Nesse caso, se não tivéssemos os
ensinamentos de Lao Tse, chegaria uma hora em que os grandes heróis não teriam
onde se aposentar. Chega uma certa hora
em que temos que nos retirar. Não existe
um progresso constante sem retiro. Não
existe uma ascensão sem descida. Ao
invés de o homem buscar seu progresso constante e sofrer uma queda involuntária
- por essa mesma razão -, é melhor que ele saiba se retirar na hora própria de
se retirar e avançar no momento próprio de avançar.
Isso é o que Lao Tse chama de Curso do
Céu ou Caminho do Céu. O Caminho do Céu
é o caminho da natureza. Existe o
momento em que o sol nasce, existe o momento em que o sol chega ao meio dia,
existe o momento em que o sol se põe, e existe o momento em que o sol
desaparece e nós entramos em repouso e ficamos quietos, dormindo. Existem períodos quando nós dormimos mais e
ficamos menos tempo acordados - no inverno.

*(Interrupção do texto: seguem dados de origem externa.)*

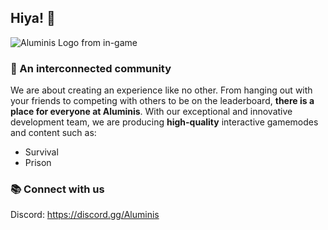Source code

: ## Hiya! 👋

![Aluminis Logo from in-game](https://i.imgur.com/OMuM1Zu.png)

### 🧩 An interconnected community

We are about creating an experience like no other. From hanging out with your friends to competing with others to be on the leaderboard,
**there is a place for everyone at Aluminis**. With our exceptional and innovative development team, we are producing **high-quality** interactive gamemodes and content such as:

- Survival
- Prison

### 📚 Connect with us

Discord: https://discord.gg/Aluminis


<!--

**Here are some ideas to get you started:**

🙋‍♀️ A short introduction - what is your organization all about?
🌈 Contribution guidelines - how can the community get involved?
👩‍💻 Useful resources - where can the community find your docs? Is there anything else the community should know?
🍿 Fun facts - what does your team eat for breakfast?
🧙 Remember, you can do mighty things with the power of [Markdown](https://docs.github.com/github/writing-on-github/getting-started-with-writing-and-formatting-on-github/basic-writing-and-formatting-syntax)
-->
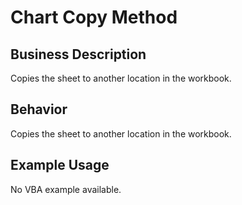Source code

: # Chart Copy Method

## Business Description
Copies the sheet to another location in the workbook.

## Behavior
Copies the sheet to another location in the workbook.

## Example Usage
No VBA example available.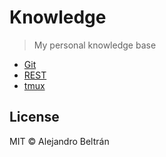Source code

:# Knowledge

> My personal knowledge base

- [Git](git.md)
- [REST](rest.md)
- [tmux](tmux.md)

## License

MIT © Alejandro Beltrán
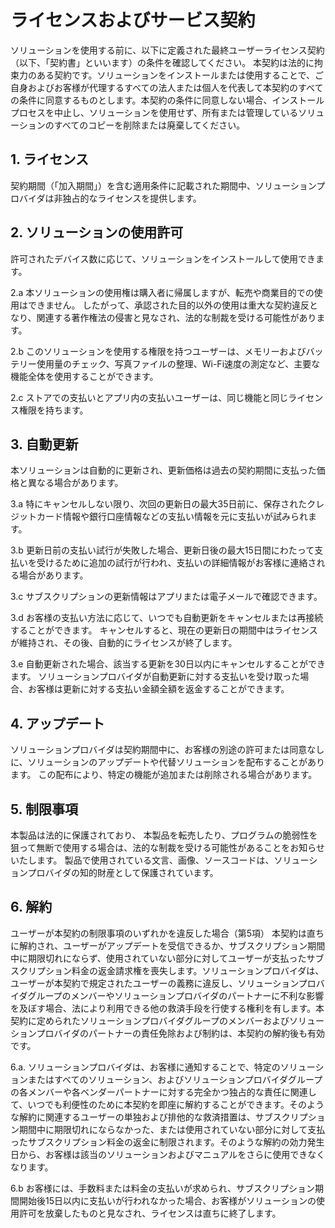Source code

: # ライセンスおよびサービス契約

ソリューションを使用する前に、以下に定義された最終ユーザーライセンス契約（以下、「契約書」といいます）の条件を確認してください。
本契約は法的に拘束力のある契約です。ソリューションをインストールまたは使用することで、ご自身およびお客様が代理するすべての法人または個人を代表して本契約のすべての条件に同意するものとします。本契約の条件に同意しない場合、インストールプロセスを中止し、ソリューションを使用せず、所有または管理しているソリューションのすべてのコピーを削除または廃棄してください。


## 1. ライセンス
契約期間（「加入期間」）を含む適用条件に記載された期間中、ソリューションプロバイダは非独占的なライセンスを提供します。

## 2. ソリューションの使用許可
許可されたデバイス数に応じて、ソリューションをインストールして使用できます。

2.a 本ソリューションの使用権は購入者に帰属しますが、転売や商業目的での使用はできません。
したがって、承認された目的以外の使用は重大な契約違反となり、関連する著作権法の侵害と見なされ、法的な制裁を受ける可能性があります。

2.b このソリューションを使用する権限を持つユーザーは、メモリーおよびバッテリー使用量のチェック、写真ファイルの整理、Wi-Fi速度の測定など、主要な機能全体を使用することができます。

2.c ストアでの支払いとアプリ内の支払いユーザーは、同じ機能と同じライセンス権限を持ちます。

## 3. 自動更新
本ソリューションは自動的に更新され、更新価格は過去の契約期間に支払った価格と異なる場合があります。

3.a 特にキャンセルしない限り、次回の更新日の最大35日前に、保存されたクレジットカード情報や銀行口座情報などの支払い情報を元に支払いが試みられます。

3.b 更新日前の支払い試行が失敗した場合、更新日後の最大15日間にわたって支払いを受けるために追加の試行が行われ、支払いの詳細情報がお客様に連絡される場合があります。

3.c サブスクリプションの更新情報はアプリまたは電子メールで確認できます。

3.d お客様の支払い方法に応じて、いつでも自動更新をキャンセルまたは再接続することができます。
キャンセルすると、現在の更新日の期間中はライセンスが維持され、その後、自動的にライセンスが終了します。

3.e 自動更新された場合、該当する更新を30日以内にキャンセルすることができます。
ソリューションプロバイダが自動更新に対する支払いを受け取った場合、お客様は更新に対する支払い金額全額を返金することができます。

## 4. アップデート
ソリューションプロバイダは契約期間中に、お客様の別途の許可または同意なしに、ソリューションのアップデートや代替ソリューションを配布することがあります。
この配布により、特定の機能が追加または削除される場合があります。

## 5. 制限事項
本製品は法的に保護されており、
本製品を転売したり、プログラムの脆弱性を狙って無断で使用する場合は、法的な制裁を受ける可能性があることをお知らせいたします。
製品で使用されている文言、画像、ソースコードは、ソリューションプロバイダの知的財産として保護されています。

## 6. 解約
ユーザーが本契約の制限事項のいずれかを違反した場合（第5項）
本契約は直ちに解約され、ユーザーがアップデートを受信できるか、サブスクリプション期間中に期限切れにならず、使用されていない部分に対してユーザーが支払ったサブスクリプション料金の返金請求権を喪失します。ソリューションプロバイダは、ユーザーが本契約で規定されたユーザーの義務に違反し、ソリューションプロバイダグループのメンバーやソリューションプロバイダのパートナーに不利な影響を及ぼす場合、法により利用できる他の救済手段を行使する権利を有します。本契約に定められたソリューションプロバイダグループのメンバーおよびソリューションプロバイダのパートナーの責任免除および制約は、本契約の解約後も有効です。

6.a. ソリューションプロバイダは、お客様に通知することで、特定のソリューションまたはすべてのソリューション、およびソリューションプロバイダグループの各メンバーや各ベンダーパートナーに対する完全かつ独占的な責任に関連して、いつでも利便性のために本契約を即座に解約することができます。そのような解約に関連するユーザーの単独および排他的な救済措置は、サブスクリプション期間中に期限切れにならなかった、または使用されていない部分に対して支払ったサブスクリプション料金の返金に制限されます。そのような解約の効力発生日から、お客様は該当のソリューションおよびマニュアルをさらに使用できなくなります。

6.b お客様には、手数料または料金の支払いが求められ、サブスクリプション期間開始後15日以内に支払いが行われなかった場合、お客様がソリューションの使用許可を放棄したものと見なされ、ライセンスは直ちに終了します。
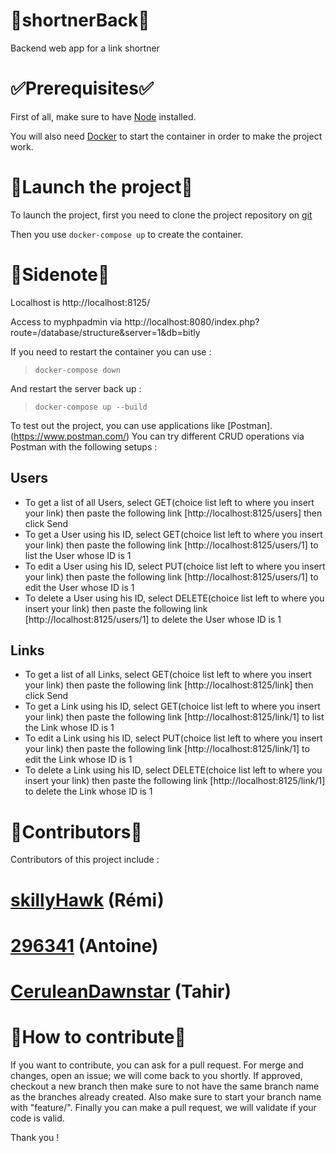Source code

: # :link:shortnerBack:link:
Backend web app for a link shortner

# :white_check_mark:Prerequisites:white_check_mark:

First of all, make sure to have [Node](https://nodejs.org/en/) installed.

You will also need [Docker](https://www.docker.com/) to start the container in order to make the project work.

# :rocket:Launch the project:rocket:

To launch the project, first you need to clone the project repository on [git](https://github.com/CeruleanDawnstar/shortnerBack.git)

Then you use `docker-compose up` to create the container.


# :memo:Sidenote:memo:

Localhost is http://localhost:8125/

Access to myphpadmin via http://localhost:8080/index.php?route=/database/structure&server=1&db=bitly

If you need to restart the container you can use :

> `docker-compose down`

And restart the server back up :

> `docker-compose up --build`

To test out the project, you can use applications like [Postman].(https://www.postman.com/)
You can try different CRUD operations via Postman with the following setups :
## Users
- To get a list of all Users, select GET(choice list left to where you insert your link) then paste the following link [http://localhost:8125/users] then click Send
- To get a User using his ID, select GET(choice list left to where you insert your link) then paste the following link [http://localhost:8125/users/1] to list the User whose ID is 1
- To edit a User using his ID, select PUT(choice list left to where you insert your link) then paste the following link [http://localhost:8125/users/1] to edit the User whose ID is 1
- To delete a User using his ID, select DELETE(choice list left to where you insert your link) then paste the following link [http://localhost:8125/users/1] to delete the User whose ID is 1

## Links
- To get a list of all Links, select GET(choice list left to where you insert your link) then paste the following link [http://localhost:8125/link] then click Send
- To get a Link using his ID, select GET(choice list left to where you insert your link) then paste the following link [http://localhost:8125/link/1] to list the Link whose ID is 1
- To edit a Link using his ID, select PUT(choice list left to where you insert your link) then paste the following link [http://localhost:8125/link/1] to edit the Link whose ID is 1
- To delete a Link using his ID, select DELETE(choice list left to where you insert your link) then paste the following link [http://localhost:8125/link/1] to delete the Link whose ID is 1


# :busts_in_silhouette:Contributors:busts_in_silhouette:
Contributors of this project include :
# [skillyHawk](https://github.com/skillyHawk) (Rémi)
# [296341](https://github.com/296341) (Antoine)
# [CeruleanDawnstar](https://github.com/CeruleanDawnstar) (Tahir)


# :trident:How to contribute:trident:
If you want to contribute, you can ask for a pull request. For merge and changes, open an issue; we will come back to you shortly. If approved, checkout a new branch then make sure to not have the same branch name as the branches already created. Also make sure to start your branch name with "feature/". Finally you can make a pull request, we will validate if your code is valid.

Thank you !
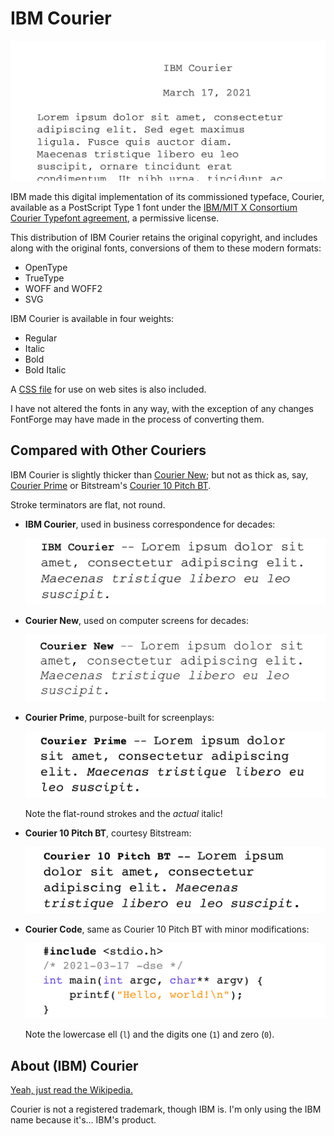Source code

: # IBM Courier

![IBM Courier](images/ibm-courier.png)

IBM made this digital implementation of its commissioned typeface,
Courier, available as a PostScript Type 1 font under the [IBM/MIT X
Consortium Courier Typefont agreement](COPYRIGHT), a permissive
license.

This distribution of IBM Courier retains the original copyright, and
includes along with the original fonts, conversions of them to these
modern formats:

-   OpenType
-   TrueType
-   WOFF and WOFF2
-   SVG

IBM Courier is available in four weights:

-   Regular
-   Italic
-   Bold
-   Bold Italic

A [CSS file](fonts/IBM-Courier.css) for use on web sites is also
included.

I have not altered the fonts in any way, with the exception of any
changes FontForge may have made in the process of converting them.

## Compared with Other Couriers

IBM Courier is slightly thicker than [Courier
New](https://www.myfonts.com/fonts/mti/courier-new/); but not as thick
as, say, [Courier Prime](https://quoteunquoteapps.com/courierprime/)
or Bitstream's [Courier 10 Pitch
BT](https://www.myfonts.com/fonts/bitstream/courier-10-pitch/).

Stroke terminators are flat, not round.

-   **IBM Courier**, used in business correspondence for decades:

    ![IBM Courier](images/compare-ibm-courier.png)

-   **Courier New**, used on computer screens for decades:

    ![Courier New](images/compare-courier-new.png)

-   **Courier Prime**, purpose-built for screenplays:

    ![Courier Prime](images/compare-courier-prime.png)
    
    Note the flat-round strokes and the *actual* italic!

-   **Courier 10 Pitch BT**, courtesy Bitstream:

    ![Courier 10 Pitch BT](images/compare-courier-10-pitch-bt.png)

-   **Courier Code**, same as Courier 10 Pitch BT with minor modifications:

    ![Courier Code](images/compare-courier-code.png)
    
    Note the lowercase ell (`l`) and the digits one (`1`) and zero (`0`).

## About (IBM) Courier

[Yeah, just read the Wikipedia.](https://en.wikipedia.org/wiki/Courier_%28typeface%29)

Courier is not a registered trademark, though IBM is.  I'm only using
the IBM name because it's... IBM's product.
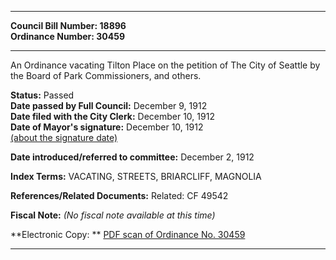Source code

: * * * * *  
  
**Council Bill Number: [](#h0)[](#h2)18896**   
**Ordinance Number: 30459**  
  
* * * * *  
  
An Ordinance vacating Tilton Place on the petition of The City of Seattle by the Board of Park Commissioners, and others.  
  
**Status:** Passed   
**Date passed by Full Council:** December 9, 1912   
**Date filed with the City Clerk:** December 10, 1912   
**Date of Mayor's signature:** December 10, 1912   
[(about the signature date)](/~public/approvaldate.htm)   
  
  
**Date introduced/referred to committee:** December 2, 1912   
  
**Index Terms:** VACATING, STREETS, BRIARCLIFF, MAGNOLIA  
  
**References/Related Documents:** Related: CF 49542  
  
**Fiscal Note:** *(No fiscal note available at this time)*  
  
**Electronic Copy: ** [PDF scan of Ordinance No. 30459](/~archives/Ordinances/Ord_30459.pdf)  
  
* * * * *  
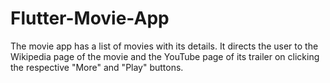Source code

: # Flutter-Movie-App

The movie app has a list of movies with its details. It directs the user to the Wikipedia page of the movie and the YouTube page of its trailer on clicking the respective "More" and "Play" buttons.
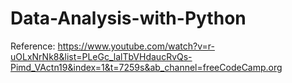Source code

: # Data-Analysis-with-Python
Reference: https://www.youtube.com/watch?v=r-uOLxNrNk8&list=PLeGc_lalTbVHdaucRvQs-Pimd_VActn19&index=1&t=7259s&ab_channel=freeCodeCamp.org
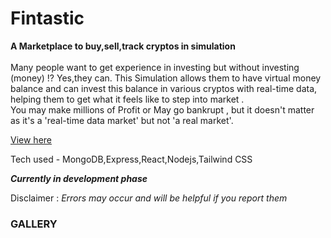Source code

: # Fintastic

**A Marketplace to buy,sell,track cryptos in simulation**
<br><br>
Many people want to get experience in investing but without investing (money) !? Yes,they can. This Simulation allows them to have virtual money balance and can invest this balance in various cryptos with real-time data, helping them to get what it feels like to step into market .
<br>
You may make millions of Profit or May go bankrupt , but it doesn't matter as it's a 'real-time data market' but not 'a real market'.

[View here](https://fintasticbygamma.netlify.app/)

Tech used - MongoDB,Express,React,Nodejs,Tailwind CSS

***Currently in development phase***

Disclaimer : *Errors may occur and will be helpful if you report them*

### GALLERY


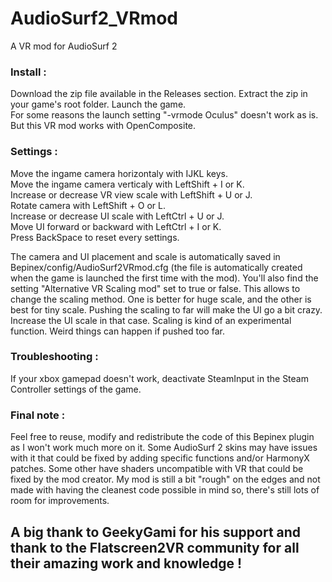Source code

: # AudioSurf2_VRmod
A VR mod for AudioSurf 2

### Install :
Download the zip file available in the Releases section. Extract the zip in your game's root folder. Launch the game.<br>
For some reasons the launch setting "-vrmode Oculus" doesn't work as is. But this VR mod works with OpenComposite.

### Settings :
Move the ingame camera horizontaly with IJKL keys.<br>
Move the ingame camera verticaly with LeftShift + I or K.<br>
Increase or decrease VR view scale with LeftShift + U or J.<br>
Rotate camera with LeftShift + O or L.<br>
Increase or decrease UI scale with LeftCtrl + U or J.<br>
Move UI forward or backward with LeftCtrl + I or K.<br>
Press BackSpace to reset every settings.<br>

The camera and UI placement and scale is automatically saved in Bepinex/config/AudioSurf2VRmod.cfg (the file is automatically created when the game is launched the first time with the mod).
You'll also find the setting "Alternative VR Scaling mod" set to true or false. This allows to change the scaling method. One is better for huge scale, and the other is best for tiny scale. Pushing the scaling to far will make the UI go a bit crazy. Increase the UI scale in that case. Scaling is kind of an experimental function. Weird things can happen if pushed too far.

### Troubleshooting :
If your xbox gamepad doesn't work, deactivate SteamInput in the Steam Controller settings of the game.

### Final note :
Feel free to reuse, modify and redistribute the code of this Bepinex plugin as I won't work much more on it. Some AudioSurf 2 skins may have issues with it that could be fixed by adding specific functions and/or HarmonyX patches. Some other have shaders uncompatible with VR that could be fixed by the mod creator.
My mod is still a bit "rough" on the edges and not made with having the cleanest code possible in mind so, there's still lots of room for improvements.

## A big thank to GeekyGami for his support and thank to the Flatscreen2VR community for all their amazing work and knowledge !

Existem períodos quando dormimos menos e ficamos mais tempo acordados -
no verão. Tudo isso acontece dentro da
grande lei do planeta. No verão, a
energia da natureza está mais exteriorizada, a energia sai debaixo da terra e
fica flutuando no espaço. Assim, o homem
fica mais tempo acordado sem perder energia e recebendo a energia da natureza
sem se prejudicar. Durante o inverno,
existe menos tempo do dia e menos tempo de recebimento da energia e por ser
noite por um longo tempo, a energia fica retida dentro da terra e então temos
que repousar mais para não gastarmos energia.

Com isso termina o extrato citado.